YOUR TASK: Print the records again, matching each line exactly.

Data excerpts
=-=-=-=-=

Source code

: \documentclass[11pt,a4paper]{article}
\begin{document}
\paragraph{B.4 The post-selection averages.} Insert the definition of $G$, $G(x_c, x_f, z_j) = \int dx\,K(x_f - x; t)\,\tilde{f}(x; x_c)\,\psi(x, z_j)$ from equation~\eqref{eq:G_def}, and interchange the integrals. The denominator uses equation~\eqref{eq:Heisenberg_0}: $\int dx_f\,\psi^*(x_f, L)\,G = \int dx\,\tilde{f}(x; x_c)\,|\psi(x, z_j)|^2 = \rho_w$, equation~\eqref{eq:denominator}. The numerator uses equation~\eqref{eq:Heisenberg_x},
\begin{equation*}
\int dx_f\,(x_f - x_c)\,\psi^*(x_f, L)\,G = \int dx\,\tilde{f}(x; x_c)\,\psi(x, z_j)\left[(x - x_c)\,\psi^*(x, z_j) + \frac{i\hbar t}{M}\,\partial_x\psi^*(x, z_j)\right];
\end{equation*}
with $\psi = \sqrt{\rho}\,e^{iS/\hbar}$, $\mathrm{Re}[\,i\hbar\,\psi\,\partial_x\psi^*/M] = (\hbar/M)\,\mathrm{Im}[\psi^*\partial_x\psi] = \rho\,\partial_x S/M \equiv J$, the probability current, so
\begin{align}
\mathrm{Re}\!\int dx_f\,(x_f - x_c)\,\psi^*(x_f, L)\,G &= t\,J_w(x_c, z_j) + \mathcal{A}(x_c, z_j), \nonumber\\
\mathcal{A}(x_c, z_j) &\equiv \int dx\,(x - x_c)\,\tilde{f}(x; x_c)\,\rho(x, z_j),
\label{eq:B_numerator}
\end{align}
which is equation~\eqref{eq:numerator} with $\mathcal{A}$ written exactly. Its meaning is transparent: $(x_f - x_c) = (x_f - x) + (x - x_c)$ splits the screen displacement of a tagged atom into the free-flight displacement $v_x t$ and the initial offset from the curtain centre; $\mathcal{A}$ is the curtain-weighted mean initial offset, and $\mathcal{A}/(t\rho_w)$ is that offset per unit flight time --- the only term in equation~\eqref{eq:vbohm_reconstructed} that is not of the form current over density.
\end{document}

=-=-=-=-=

REPLY TO THE TASK:
Source code

: \documentclass[11pt,a4paper]{article}
\begin{document}
\paragraph{B.4 The post-selection averages.} Insert the definition of $G$, $G(x_c, x_f, z_j) = \int dx\,K(x_f - x; t)\,\tilde{f}(x; x_c)\,\psi(x, z_j)$ from equation~\eqref{eq:G_def}, and interchange the integrals. The denominator uses equation~\eqref{eq:Heisenberg_0}: $\int dx_f\,\psi^*(x_f, L)\,G = \int dx\,\tilde{f}(x; x_c)\,|\psi(x, z_j)|^2 = \rho_w$, equation~\eqref{eq:denominator}. The numerator uses equation~\eqref{eq:Heisenberg_x},
\begin{equation*}
\int dx_f\,(x_f - x_c)\,\psi^*(x_f, L)\,G = \int dx\,\tilde{f}(x; x_c)\,\psi(x, z_j)\left[(x - x_c)\,\psi^*(x, z_j) + \frac{i\hbar t}{M}\,\partial_x\psi^*(x, z_j)\right];
\end{equation*}
with $\psi = \sqrt{\rho}\,e^{iS/\hbar}$, $\mathrm{Re}[\,i\hbar\,\psi\,\partial_x\psi^*/M] = (\hbar/M)\,\mathrm{Im}[\psi^*\partial_x\psi] = \rho\,\partial_x S/M \equiv J$, the probability current, so
\begin{align}
\mathrm{Re}\!\int dx_f\,(x_f - x_c)\,\psi^*(x_f, L)\,G &= t\,J_w(x_c, z_j) + \mathcal{A}(x_c, z_j), \nonumber\\
\mathcal{A}(x_c, z_j) &\equiv \int dx\,(x - x_c)\,\tilde{f}(x; x_c)\,\rho(x, z_j),
\label{eq:B_numerator}
\end{align}
which is equation~\eqref{eq:numerator} with $\mathcal{A}$ written exactly. Its meaning is transparent: $(x_f - x_c) = (x_f - x) + (x - x_c)$ splits the screen displacement of a tagged atom into the free-flight displacement $v_x t$ and the initial offset from the curtain centre; $\mathcal{A}$ is the curtain-weighted mean initial offset, and $\mathcal{A}/(t\rho_w)$ is that offset per unit flight time --- the only term in equation~\eqref{eq:vbohm_reconstructed} that is not of the form current over density.
\end{document}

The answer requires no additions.